*** Records supplied

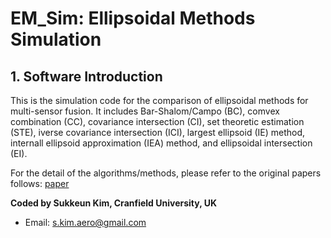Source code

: # EM_Sim: Ellipsoidal Methods Simulation
## 1. Software Introduction
This is the simulation code for the comparison of ellipsoidal methods for multi-sensor fusion. It includes Bar-Shalom/Campo (BC), comvex combination (CC), covariance intersection (CI), set theoretic estimation (STE), iverse covariance intersection (ICI), largest ellipsoid (IE) method, internall ellipsoid approximation (IEA) method, and ellipsoidal intersection (EI).

For the detail of the algorithms/methods, please refer to the original papers follows:
[paper](https://dl.acm.org/doi/10.1145/3164541.3164582)

**Coded by Sukkeun Kim, Cranfield University, UK**
* Email: <s.kim.aero@gmail.com>

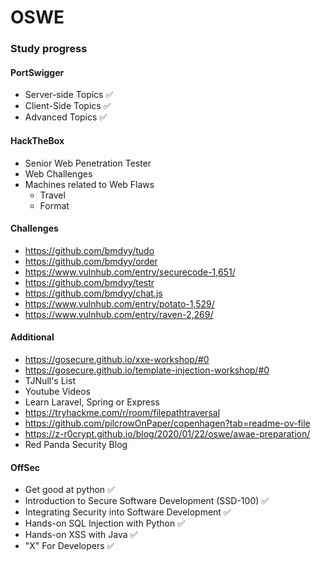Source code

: # OSWE

### Study progress

#### PortSwigger
* Server-side Topics ✅  
* Client-Side Topics ✅  
* Advanced Topics ✅

#### HackTheBox
* Senior Web Penetration Tester
* Web Challenges
* Machines related to Web Flaws
  *  Travel
  *  Format

#### Challenges
* https://github.com/bmdyy/tudo
* https://github.com/bmdyy/order
* https://www.vulnhub.com/entry/securecode-1,651/
* https://github.com/bmdyy/testr
* https://github.com/bmdyy/chat.js
* https://www.vulnhub.com/entry/potato-1,529/
* https://www.vulnhub.com/entry/raven-2,269/

#### Additional
* https://gosecure.github.io/xxe-workshop/#0
* https://gosecure.github.io/template-injection-workshop/#0
* TJNull's List
* Youtube Videos
* Learn Laravel, Spring or Express
* https://tryhackme.com/r/room/filepathtraversal
* https://github.com/pilcrowOnPaper/copenhagen?tab=readme-ov-file
* https://z-r0crypt.github.io/blog/2020/01/22/oswe/awae-preparation/
* Red Panda Security Blog

#### OffSec
* Get good at python ✅
* Introduction to Secure Software Development (SSD-100) ✅
* Integrating Security into Software Development ✅
* Hands-on SQL Injection with Python ✅
* Hands-on XSS with Java ✅
* "X" For Developers ✅
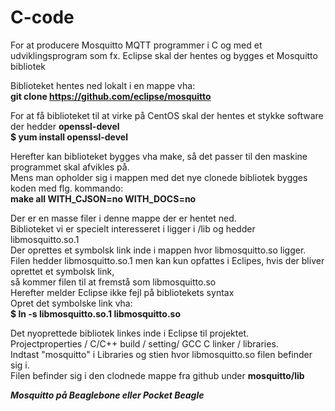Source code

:# C-code

For at producere Mosquitto MQTT programmer i C og med et udviklingsprogram som fx. Eclipse skal der hentes og bygges et Mosquitto bibliotek <br>

Biblioteket hentes ned lokalt i en mappe vha: <br>
**git clone https://github.com/eclipse/mosquitto**

For at få biblioteket til at virke på CentOS skal der hentes et stykke software der hedder **openssl-devel** <br>
**$ yum install openssl-devel**

Herefter kan biblioteket bygges vha make, så det passer til den maskine programmet skal afvikles på. <br>
Mens man opholder sig i mappen med det nye clonede bibliotek bygges koden med flg. kommando: <br>
**make all WITH_CJSON=no WITH_DOCS=no**

Der er en masse filer i denne mappe der er hentet ned.  <br>
Biblioteket vi er specielt interesseret i ligger i /lib og hedder libmosquitto.so.1 <br>
Der oprettes et symbolsk link inde i mappen hvor libmosquitto.so ligger.  <br>
Filen hedder libmosquitto.so.1 men kan kun opfattes i Eclipes, hvis der bliver oprettet et symbolsk link,  <br>
så kommer filen til at fremstå som libmosquitto.so  <br>
Herefter melder Eclipse ikke fejl på bibliotekets syntax <br>
Opret det symbolske link vha: <br>
**$ ln -s libmosquitto.so.1 libmosquitto.so** <br>


Det nyoprettede bibliotek linkes inde i Eclipse til projektet. <br>
Projectproperties /  C/C++ build / setting/ GCC C linker / libraries. <br>
Indtast "mosquitto" i Libraries og stien hvor libmosquitto.so filen befinder sig i.  <br>
Filen befinder sig i den clodnede mappe fra github under **mosquitto/lib**  <br>


***Mosquitto på Beaglebone eller Pocket Beagle***
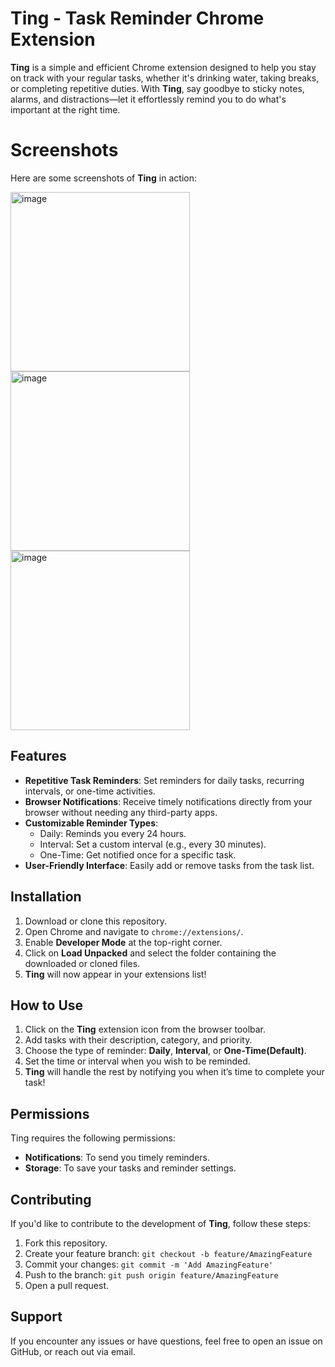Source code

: # Ting - Task Reminder Chrome Extension

**Ting** is a simple and efficient Chrome extension designed to help you stay on track with your regular tasks, whether it's drinking water, taking breaks, or completing repetitive duties. With **Ting**, say goodbye to sticky notes, alarms, and distractions—let it effortlessly remind you to do what's important at the right time.

# Screenshots
Here are some screenshots of **Ting** in action:

<img width="287" alt="image" src="https://github.com/user-attachments/assets/9fa30ab1-5f6a-4212-a7f5-6bafaca51e2e">
<img width="287" alt="image" src="https://github.com/user-attachments/assets/6f3e7243-488a-415d-9308-0e5b91385e92">
<img width="287" alt="image" src="https://github.com/user-attachments/assets/93ba70a5-81d4-4661-909a-7501382d3337">

## Features

- **Repetitive Task Reminders**: Set reminders for daily tasks, recurring intervals, or one-time activities.
- **Browser Notifications**: Receive timely notifications directly from your browser without needing any third-party apps.
- **Customizable Reminder Types**:
  - Daily: Reminds you every 24 hours.
  - Interval: Set a custom interval (e.g., every 30 minutes).
  - One-Time: Get notified once for a specific task.
- **User-Friendly Interface**: Easily add or remove tasks from the task list.

## Installation

1. Download or clone this repository.
2. Open Chrome and navigate to `chrome://extensions/`.
3. Enable **Developer Mode** at the top-right corner.
4. Click on **Load Unpacked** and select the folder containing the downloaded or cloned files.
5. **Ting** will now appear in your extensions list!

## How to Use

1. Click on the **Ting** extension icon from the browser toolbar.
2. Add tasks with their description, category, and priority.
3. Choose the type of reminder: **Daily**, **Interval**, or **One-Time(Default)**.
4. Set the time or interval when you wish to be reminded.
5. **Ting** will handle the rest by notifying you when it’s time to complete your task!

## Permissions

Ting requires the following permissions:
- **Notifications**: To send you timely reminders.
- **Storage**: To save your tasks and reminder settings.

## Contributing

If you'd like to contribute to the development of **Ting**, follow these steps:
1. Fork this repository.
2. Create your feature branch: `git checkout -b feature/AmazingFeature`
3. Commit your changes: `git commit -m 'Add AmazingFeature'`
4. Push to the branch: `git push origin feature/AmazingFeature`
5. Open a pull request.

## Support

If you encounter any issues or have questions, feel free to open an issue on GitHub, or reach out via email.
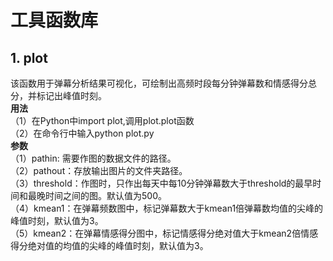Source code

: # 工具函数库

## 1. plot
该函数用于弹幕分析结果可视化，可绘制出高频时段每分钟弹幕数和情感得分总分，并标记出峰值时刻。</br>
**用法** </br>
（1）在Python中import plot,调用plot.plot函数</br>
（2）在命令行中输入python plot.py </br>
**参数**</br>
（1）pathin: 需要作图的数据文件的路径。</br>
（2）pathout：存放输出图片的文件夹路径。</br>
（3）threshold：作图时，只作出每天中每10分钟弹幕数大于threshold的最早时间和最晚时间之间的图。默认值为500。</br>
（4）kmean1：在弹幕频数图中，标记弹幕数大于kmean1倍弹幕数均值的尖峰的峰值时刻，默认值为3。</br>
（5）kmean2：在弹幕情感得分图中，标记情感得分绝对值大于kmean2倍情感得分绝对值的均值的尖峰的峰值时刻，默认值为3。</br>


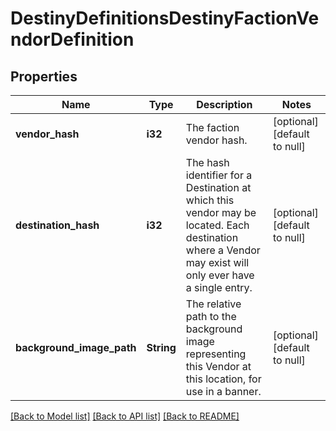 # DestinyDefinitionsDestinyFactionVendorDefinition

## Properties
Name | Type | Description | Notes
------------ | ------------- | ------------- | -------------
**vendor_hash** | **i32** | The faction vendor hash. | [optional] [default to null]
**destination_hash** | **i32** | The hash identifier for a Destination at which this vendor may be located. Each destination where a Vendor may exist will only ever have a single entry. | [optional] [default to null]
**background_image_path** | **String** | The relative path to the background image representing this Vendor at this location, for use in a banner. | [optional] [default to null]

[[Back to Model list]](../README.md#documentation-for-models) [[Back to API list]](../README.md#documentation-for-api-endpoints) [[Back to README]](../README.md)


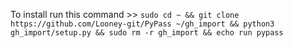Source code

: To install run this command >> `sudo cd ~ && git clone https://github.com/Looney-git/PyPass ~/gh_import && python3 gh_import/setup.py && sudo rm -r gh_import && echo run pypass`
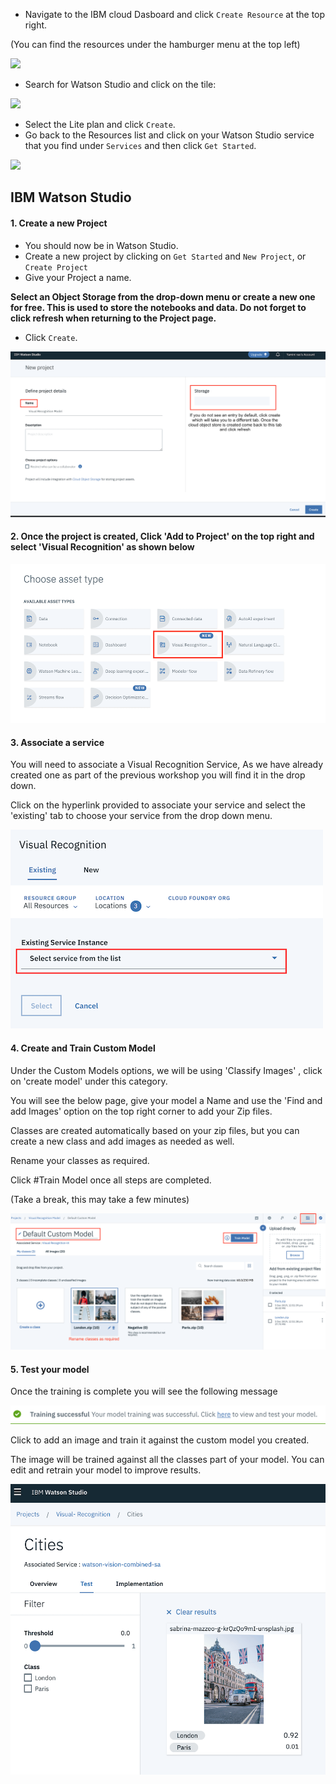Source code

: 
- Navigate to the IBM cloud Dasboard and click `Create Resource` at the top right. 

 (You can find the resources under the hamburger menu at the top left)

 ![](https://github.com/IBMDeveloperUK/pandas-workshop/blob/master/images/resources.png)
 
- Search for Watson Studio and click on the tile:

![](https://github.com/IBMDeveloperUK/jupyter-notebooks-101/blob/master/images/studio.png)

- Select the Lite plan and click `Create`.
- Go back to the Resources list and click on your Watson Studio service that you find under `Services` and then click `Get Started`. 

![](https://github.com/IBMDeveloperUK/jupyter-notebooks-101/blob/master/images/launch.png)

## IBM Watson Studio

#### 1. Create a new Project

- You should now be in Watson Studio.
- Create a new project by clicking on `Get Started` and `New Project`, or `Create Project`
- Give your Project a name.

**Select an Object Storage from the drop-down menu or create a new one for free. This is used to store the notebooks and data. Do not forget to click refresh when returning to the Project page.**

- Click `Create`.  

![](Images/Cos.png)

#### 2. Once the project is created, Click 'Add to Project' on the top right and select 'Visual Recognition' as shown below 

![](Images/Asset.png)

#### 3. Associate a service 

You will need to associate a Visual Recognition Service, As we have already created one as part of the previous workshop you will find it in the drop down. 

Click on the hyperlink provided to associate your service and select the 'existing' tab to choose your service from the drop down menu. 

![](Images/Service.png)

#### 4. Create and Train Custom Model 

Under the Custom Models options, we will be using 'Classify Images' , click on 'create model' under this category. 

You will see the below page, give your model a Name and use the 'Find and add Images' option on the top right corner to add your Zip files. 

Classes are created automatically based on your zip files, but you can create a new class and add images as needed as well. 

Rename your classes as required. 

Click #Train Model once all steps are completed. 

(Take a break, this may take a few minutes) 

![](Images/Train_Model.png)

#### 5. Test your model 

Once the training is complete you will see the following message

![](Images/Trainin_Success.png)

Click to add an image and train it against the custom model you created. 

The image will be trained against all the classes part of your model. You can edit and retrain your model to improve results. 

![](Images/results.png)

******

**Your assignment:**
In the records above, find the line with "Cranfield University, UK**". Print exactly from there through the line with "Development (SSD-100) ✅", minus the pictures.

**Solution:**
**Coded by Sukkeun Kim, Cranfield University, UK**
* Email: <s.kim.aero@gmail.com>

Source code

: # OSWE

### Study progress

#### PortSwigger
* Server-side Topics ✅  
* Client-Side Topics ✅  
* Advanced Topics ✅

#### HackTheBox
* Senior Web Penetration Tester
* Web Challenges
* Machines related to Web Flaws
  *  Travel
  *  Format

#### Challenges
* https://github.com/bmdyy/tudo
* https://github.com/bmdyy/order
* https://www.vulnhub.com/entry/securecode-1,651/
* https://github.com/bmdyy/testr
* https://github.com/bmdyy/chat.js
* https://www.vulnhub.com/entry/potato-1,529/
* https://www.vulnhub.com/entry/raven-2,269/

#### Additional
* https://gosecure.github.io/xxe-workshop/#0
* https://gosecure.github.io/template-injection-workshop/#0
* TJNull's List
* Youtube Videos
* Learn Laravel, Spring or Express
* https://tryhackme.com/r/room/filepathtraversal
* https://github.com/pilcrowOnPaper/copenhagen?tab=readme-ov-file
* https://z-r0crypt.github.io/blog/2020/01/22/oswe/awae-preparation/
* Red Panda Security Blog

#### OffSec
* Get good at python ✅
* Introduction to Secure Software Development (SSD-100) ✅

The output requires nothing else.